Sissi: The things, the bits and pieces, the photos, notes and diaries that I squirrel away are for me ‘castaway bodies’ that are looking for their other parts in order to be put back together by my hands. Sensing and Feeling collecting for the sake of creating a collection, which over time takes on substance and meaning, and in which everything that I accumulate is catalogued taxonomically as a daily practice. A poetic order that constructs my identity like the articulatory set of bones that supports me from within.


MF: And on the subject of bones, one of the first books you created was entitled Anatomia Parallela [Parallel Anatomy], your thesis at the Accademia di Belle Arti in Bologna where you were enrolled at the precocious age of sixteen and from which you graduated in 1999. A volume you have returned to various times, and of which you have recently rewritten several copies, each of them in your own hand, each of them authentic, similar and always different since the hand improves in the imitation of itself… And now too your lesson starts out from this mass of debris and efflorescence.

S: I’m a researcher. The body is my starting-point for reinterpreting reality through its filter. My method draws on a young science, born in the middle of the 19th century, whose mechanisms of understanding were connected with an idea of wonder. A way of seeing and feeling through continual associations and experiments. Purpose: a journey in the dark. Parallel Anatomy is an encyclopaedia of the body, an Emotional Manifesto that describes how the outside penetrates the body and dresses it from the inside. Each book deals with a different subject. The first volume I’ll have the pleasure to present at the Old Operating Theatre is devoted to the hollow organs, the ‘houses of emotion’. The books are handmade and in some cases reproduced to make more than one copy. My intention is to give substance to my poetic-scientific research by leafing through the pages of the volume as if it were a body that is sloughing off its skin. For a year now I’ve been carrying out a project called ‘Emotional Manifesto’ composed of a series of five performances, a tour on which I am taking Parallel Anatomy to old anatomical theatres to voice and reveal the performance of the interior. So far I’ve taken it to the theatre in the Museo di Antropologia Criminale Lombroso in Turin, the Archiginnasio in Bologna and the Teatro Anatomico in the Palazzo del Bo in Padua. This is the first and only time it will be staged abroad before the final performance, in all likelihood at



MF: For years (perhaps forever) you have been making the clothes that you live in as if they were a second skin. What will you be wearing for this occasion?
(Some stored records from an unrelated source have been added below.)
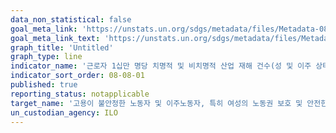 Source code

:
 ```yaml
---
data_non_statistical: false
goal_meta_link: 'https://unstats.un.org/sdgs/metadata/files/Metadata-08-08-01.pdf'
goal_meta_link_text: 'https://unstats.un.org/sdgs/metadata/files/Metadata-08-08-01.pdf'
graph_title: 'Untitled'
graph_type: line
indicator_name: '근로자 1십만 명당 치명적 및 비치명적 산업 재해 건수(성 및 이주 상태별)'
indicator_sort_order: 08-08-01
published: true
reporting_status: notapplicable
target_name: '고용이 불안정한 노동자 및 이주노동자, 특히 여성의 노동권 보호 및 안전한 작업 환경 촉진'
un_custodian_agency: ILO
---
```

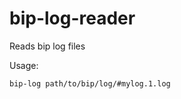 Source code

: bip-log-reader
==============

Reads bip log files

Usage:
```
bip-log path/to/bip/log/#mylog.1.log
```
S: For each lesson of Parallel Anatomy I wear clothing that holds a dialogue with the history of the place, as if I were being dressed by the space.

In my previous performances the theatres had mostly been utilized in the past for dissections and research, whereas the Old Operating Theatre was used for the amputation of limbs and bones.

So for this occasion I’ll be wearing a jacket decorated with pieces of driftwood chosen for their resemblance to bone structures. I want to describe a set of ribs: an Exoskeletal one.

They are called Esoscheletrici [Exoskeletal]: hard on the surface with a socket for attachment.

Since 1995 I have been keeping an archive of everything I produce and wear, cataloguing the clothes into twenty families, such as ‘The Mordant: Contrasts of needs’, ‘Pompous: Sustained relief for concrete shapes on display’, ‘Saccular: Variable content’ or ‘Pruned: Resolute cuts but suggesting grafting’. And so on. Archivio Addosso [Worn Archive] is a semiotics of clothing, a personal grammar with which to construct a language through the skin that changes.
















Photos and video by Jon Lowe.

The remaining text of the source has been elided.